Shosha Eslam, Aljarallah Salman A, Al Fugham Norah, Al-Jedai Ahmed H, Al Luqmani Majed M, Al Malik Yaser M, Al Mudaiheem Hajer Y, Al Otaibi Hessa S, Al Thekair Faisal Y, Al Thubaiti Ibtisam A, Al Yafeai Rumaiza H, Ben Slimane Nabila S, Bunyan Reem F, Cupler Edward J, Mubarki Sultan M, Saeedi Jameelah A, Al Jumah Mohammad A
Division of Neurology, Department of Medicine, McMaster University, HHSC, Hamilton, ON, Canada.

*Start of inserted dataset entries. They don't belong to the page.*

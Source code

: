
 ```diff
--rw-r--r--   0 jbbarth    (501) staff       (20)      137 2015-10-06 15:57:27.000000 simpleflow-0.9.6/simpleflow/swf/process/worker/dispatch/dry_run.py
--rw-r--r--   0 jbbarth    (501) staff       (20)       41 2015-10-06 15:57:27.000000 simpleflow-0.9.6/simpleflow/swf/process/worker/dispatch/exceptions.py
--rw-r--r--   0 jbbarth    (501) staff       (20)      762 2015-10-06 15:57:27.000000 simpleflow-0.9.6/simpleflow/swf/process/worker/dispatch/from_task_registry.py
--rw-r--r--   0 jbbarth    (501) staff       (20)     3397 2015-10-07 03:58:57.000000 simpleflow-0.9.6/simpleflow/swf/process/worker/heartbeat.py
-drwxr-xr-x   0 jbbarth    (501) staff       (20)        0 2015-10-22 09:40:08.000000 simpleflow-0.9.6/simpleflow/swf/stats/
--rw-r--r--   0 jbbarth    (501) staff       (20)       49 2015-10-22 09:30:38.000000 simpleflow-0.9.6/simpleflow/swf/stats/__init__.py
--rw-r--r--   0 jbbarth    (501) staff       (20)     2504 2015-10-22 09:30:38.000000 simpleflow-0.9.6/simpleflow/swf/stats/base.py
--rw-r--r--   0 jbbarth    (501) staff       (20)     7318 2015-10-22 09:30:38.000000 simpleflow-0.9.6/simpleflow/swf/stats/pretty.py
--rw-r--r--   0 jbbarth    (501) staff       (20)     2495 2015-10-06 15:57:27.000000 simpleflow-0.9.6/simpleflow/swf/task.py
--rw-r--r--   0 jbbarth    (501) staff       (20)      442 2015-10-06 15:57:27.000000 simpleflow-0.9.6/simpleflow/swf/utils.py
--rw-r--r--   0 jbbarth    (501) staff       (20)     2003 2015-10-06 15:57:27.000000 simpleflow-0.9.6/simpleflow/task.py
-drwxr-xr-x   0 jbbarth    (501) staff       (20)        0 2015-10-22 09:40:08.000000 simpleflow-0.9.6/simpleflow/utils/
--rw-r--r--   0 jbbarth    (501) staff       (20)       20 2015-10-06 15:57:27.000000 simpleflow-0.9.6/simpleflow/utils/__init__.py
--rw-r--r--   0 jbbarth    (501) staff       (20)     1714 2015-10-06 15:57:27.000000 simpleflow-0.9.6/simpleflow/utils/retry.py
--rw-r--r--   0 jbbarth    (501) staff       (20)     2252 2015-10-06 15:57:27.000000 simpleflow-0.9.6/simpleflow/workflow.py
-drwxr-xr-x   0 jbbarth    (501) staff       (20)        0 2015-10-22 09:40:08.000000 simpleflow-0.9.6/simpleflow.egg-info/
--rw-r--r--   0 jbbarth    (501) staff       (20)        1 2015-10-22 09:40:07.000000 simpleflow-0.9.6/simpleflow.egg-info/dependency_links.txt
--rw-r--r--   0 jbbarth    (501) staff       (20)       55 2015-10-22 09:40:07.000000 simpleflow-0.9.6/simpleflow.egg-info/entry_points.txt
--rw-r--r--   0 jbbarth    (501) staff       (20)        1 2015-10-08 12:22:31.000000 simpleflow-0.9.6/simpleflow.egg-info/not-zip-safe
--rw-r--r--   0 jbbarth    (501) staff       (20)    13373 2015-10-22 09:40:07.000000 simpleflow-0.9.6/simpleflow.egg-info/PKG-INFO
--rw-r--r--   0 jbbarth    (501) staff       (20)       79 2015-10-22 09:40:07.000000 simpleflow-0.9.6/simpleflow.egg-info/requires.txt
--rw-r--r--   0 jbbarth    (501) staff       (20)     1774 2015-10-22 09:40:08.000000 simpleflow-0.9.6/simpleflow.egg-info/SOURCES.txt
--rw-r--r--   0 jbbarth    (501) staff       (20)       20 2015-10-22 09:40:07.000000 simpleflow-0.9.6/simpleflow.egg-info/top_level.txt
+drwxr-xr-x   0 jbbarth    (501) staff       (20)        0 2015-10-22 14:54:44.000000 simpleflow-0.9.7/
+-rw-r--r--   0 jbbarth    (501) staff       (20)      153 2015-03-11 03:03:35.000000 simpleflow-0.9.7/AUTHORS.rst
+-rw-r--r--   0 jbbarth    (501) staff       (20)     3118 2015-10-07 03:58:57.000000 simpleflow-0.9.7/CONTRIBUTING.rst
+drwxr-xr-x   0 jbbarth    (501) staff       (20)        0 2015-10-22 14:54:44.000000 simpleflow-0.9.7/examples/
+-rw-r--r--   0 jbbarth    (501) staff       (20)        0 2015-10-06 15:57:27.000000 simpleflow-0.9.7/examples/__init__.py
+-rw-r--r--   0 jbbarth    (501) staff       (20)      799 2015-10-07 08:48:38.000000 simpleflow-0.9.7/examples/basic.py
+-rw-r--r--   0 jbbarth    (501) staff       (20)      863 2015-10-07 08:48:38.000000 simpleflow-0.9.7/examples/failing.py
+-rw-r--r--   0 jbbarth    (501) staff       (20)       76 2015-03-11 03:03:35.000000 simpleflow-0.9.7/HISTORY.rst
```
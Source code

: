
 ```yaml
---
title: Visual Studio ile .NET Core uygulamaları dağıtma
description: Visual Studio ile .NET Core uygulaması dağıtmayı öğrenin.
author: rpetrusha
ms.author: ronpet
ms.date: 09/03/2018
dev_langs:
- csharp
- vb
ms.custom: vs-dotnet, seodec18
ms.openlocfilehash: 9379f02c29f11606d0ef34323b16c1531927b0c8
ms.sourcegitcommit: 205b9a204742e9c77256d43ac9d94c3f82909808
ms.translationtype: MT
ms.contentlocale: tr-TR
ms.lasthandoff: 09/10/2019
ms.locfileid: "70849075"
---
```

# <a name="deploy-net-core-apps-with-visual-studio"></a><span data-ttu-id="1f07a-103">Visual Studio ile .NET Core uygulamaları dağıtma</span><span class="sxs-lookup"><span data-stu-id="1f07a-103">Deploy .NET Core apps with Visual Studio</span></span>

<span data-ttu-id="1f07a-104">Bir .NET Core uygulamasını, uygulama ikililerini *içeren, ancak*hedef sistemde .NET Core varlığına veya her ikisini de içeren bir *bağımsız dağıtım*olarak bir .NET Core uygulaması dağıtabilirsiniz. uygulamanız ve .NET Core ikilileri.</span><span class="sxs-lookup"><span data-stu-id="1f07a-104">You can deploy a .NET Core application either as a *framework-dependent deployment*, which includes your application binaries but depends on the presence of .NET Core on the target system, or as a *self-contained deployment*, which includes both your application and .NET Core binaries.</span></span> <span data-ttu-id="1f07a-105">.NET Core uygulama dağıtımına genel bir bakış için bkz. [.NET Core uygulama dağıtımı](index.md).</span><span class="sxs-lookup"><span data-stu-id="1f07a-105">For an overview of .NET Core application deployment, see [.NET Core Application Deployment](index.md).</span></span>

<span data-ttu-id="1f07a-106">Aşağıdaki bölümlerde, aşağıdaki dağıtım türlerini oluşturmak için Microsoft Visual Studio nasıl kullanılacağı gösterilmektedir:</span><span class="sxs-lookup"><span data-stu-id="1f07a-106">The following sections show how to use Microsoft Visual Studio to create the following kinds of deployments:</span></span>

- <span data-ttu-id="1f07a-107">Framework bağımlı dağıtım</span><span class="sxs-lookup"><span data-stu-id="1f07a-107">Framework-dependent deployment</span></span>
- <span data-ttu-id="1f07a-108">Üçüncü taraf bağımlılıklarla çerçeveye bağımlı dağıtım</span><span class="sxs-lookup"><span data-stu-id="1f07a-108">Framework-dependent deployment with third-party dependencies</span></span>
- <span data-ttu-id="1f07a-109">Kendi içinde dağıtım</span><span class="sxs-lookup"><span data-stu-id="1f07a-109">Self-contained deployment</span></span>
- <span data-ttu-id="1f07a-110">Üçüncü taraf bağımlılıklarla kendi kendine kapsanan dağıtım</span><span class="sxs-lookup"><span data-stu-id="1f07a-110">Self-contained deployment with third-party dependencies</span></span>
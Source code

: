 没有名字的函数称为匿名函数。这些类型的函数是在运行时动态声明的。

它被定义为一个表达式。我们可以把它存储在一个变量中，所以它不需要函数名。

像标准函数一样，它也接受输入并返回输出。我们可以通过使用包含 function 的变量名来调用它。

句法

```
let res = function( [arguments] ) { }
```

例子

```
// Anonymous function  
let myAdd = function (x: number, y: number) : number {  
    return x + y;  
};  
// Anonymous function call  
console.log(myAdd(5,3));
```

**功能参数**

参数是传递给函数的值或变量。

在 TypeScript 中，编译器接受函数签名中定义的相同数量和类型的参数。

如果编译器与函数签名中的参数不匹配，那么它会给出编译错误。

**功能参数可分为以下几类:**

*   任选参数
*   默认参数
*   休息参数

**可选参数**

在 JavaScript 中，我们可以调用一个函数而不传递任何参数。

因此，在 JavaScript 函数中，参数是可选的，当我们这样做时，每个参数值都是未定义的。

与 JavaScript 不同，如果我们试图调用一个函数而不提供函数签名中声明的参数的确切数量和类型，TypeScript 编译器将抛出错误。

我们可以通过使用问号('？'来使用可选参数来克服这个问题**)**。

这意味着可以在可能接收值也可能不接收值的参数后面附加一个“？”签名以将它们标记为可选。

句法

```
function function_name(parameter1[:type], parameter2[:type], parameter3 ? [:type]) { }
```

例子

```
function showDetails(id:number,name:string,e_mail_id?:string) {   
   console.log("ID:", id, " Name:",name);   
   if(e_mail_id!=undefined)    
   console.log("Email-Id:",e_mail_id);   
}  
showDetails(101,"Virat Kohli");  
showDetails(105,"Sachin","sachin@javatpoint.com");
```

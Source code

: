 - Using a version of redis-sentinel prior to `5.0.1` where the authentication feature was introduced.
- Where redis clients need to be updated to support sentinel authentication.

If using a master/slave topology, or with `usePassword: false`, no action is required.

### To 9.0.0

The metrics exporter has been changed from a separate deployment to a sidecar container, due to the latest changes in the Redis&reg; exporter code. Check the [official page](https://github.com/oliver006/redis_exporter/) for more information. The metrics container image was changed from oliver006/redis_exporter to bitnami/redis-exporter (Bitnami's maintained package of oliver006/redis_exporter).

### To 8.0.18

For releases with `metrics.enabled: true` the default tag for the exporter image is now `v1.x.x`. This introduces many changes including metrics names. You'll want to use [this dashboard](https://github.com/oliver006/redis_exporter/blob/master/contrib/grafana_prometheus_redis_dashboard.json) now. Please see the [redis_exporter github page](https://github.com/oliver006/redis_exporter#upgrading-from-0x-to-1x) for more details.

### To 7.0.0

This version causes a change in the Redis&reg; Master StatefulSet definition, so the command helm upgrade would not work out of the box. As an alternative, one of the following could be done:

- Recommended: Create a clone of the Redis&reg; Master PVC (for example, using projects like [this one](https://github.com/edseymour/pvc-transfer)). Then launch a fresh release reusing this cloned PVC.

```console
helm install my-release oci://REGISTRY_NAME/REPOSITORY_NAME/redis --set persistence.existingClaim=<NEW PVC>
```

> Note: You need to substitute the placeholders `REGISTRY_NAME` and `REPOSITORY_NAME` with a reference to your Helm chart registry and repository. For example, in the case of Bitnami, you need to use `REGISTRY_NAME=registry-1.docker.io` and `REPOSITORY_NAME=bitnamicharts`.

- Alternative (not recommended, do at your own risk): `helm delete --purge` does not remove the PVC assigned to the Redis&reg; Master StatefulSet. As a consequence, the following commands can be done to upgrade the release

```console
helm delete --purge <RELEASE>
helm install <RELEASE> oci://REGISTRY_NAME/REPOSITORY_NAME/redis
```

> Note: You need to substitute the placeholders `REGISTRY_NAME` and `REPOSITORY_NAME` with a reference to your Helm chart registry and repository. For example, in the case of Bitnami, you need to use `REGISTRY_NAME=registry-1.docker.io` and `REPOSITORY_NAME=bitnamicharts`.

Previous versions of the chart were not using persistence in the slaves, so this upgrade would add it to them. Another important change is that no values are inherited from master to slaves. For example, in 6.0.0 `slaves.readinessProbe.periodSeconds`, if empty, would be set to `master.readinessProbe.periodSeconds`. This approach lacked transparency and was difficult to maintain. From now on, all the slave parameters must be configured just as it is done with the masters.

Department of Medicine, King Saud University, Riyadh, Saudi Arabia.
Mult Scler Relat Disord. 2022 Oct;66:104062. doi: 10.1016/j.msard.2022.104062. Epub 2022 Jul 16.
This article focuses on the diagnosis and management of neuromyelitis optica spectrum disorder (NMOSD). NMOSD is an autoimmune, demyelinating condition characterized by inflammation of the optic nerve and/or the spinal cord, with symptoms that can range from mild impairment of movement to paralysis. The newly approved diagnostic criteria have improved the accuracy of NMOSD diagnosis. The management of NMOSD is under major revolution due to the many new therapeutic options. The role of the antibodies directed at aquaporin-4 (AQP4) has materialized as a biomarker for NMOSD. Several new treatments that target variable aspects in immunopathology such as IL-6, complement, or depletion of B cells are emerging. The management of AQP4-negative patients remains challenging.
本文聚焦于视神经脊髓炎谱系障碍(NMOSD)的诊断与管理。NMOSD是一种自身免疫性脱髓鞘疾病,其特征为视神经和/或脊髓炎症,症状范围从轻微运动障碍到瘫痪。新批准的诊断标准提高了NMOSD诊断的准确性。由于众多新的治疗选择,NMOSD的管理正经历重大变革。针对水通道蛋白4(AQP4)的抗体已成为NMOSD的生物标志物。针对免疫病理学中不同方面(如白细胞介素-6、补体或B细胞耗竭)的几种新治疗方法正在出现。AQP4阴性患者的管理仍然具有挑战性。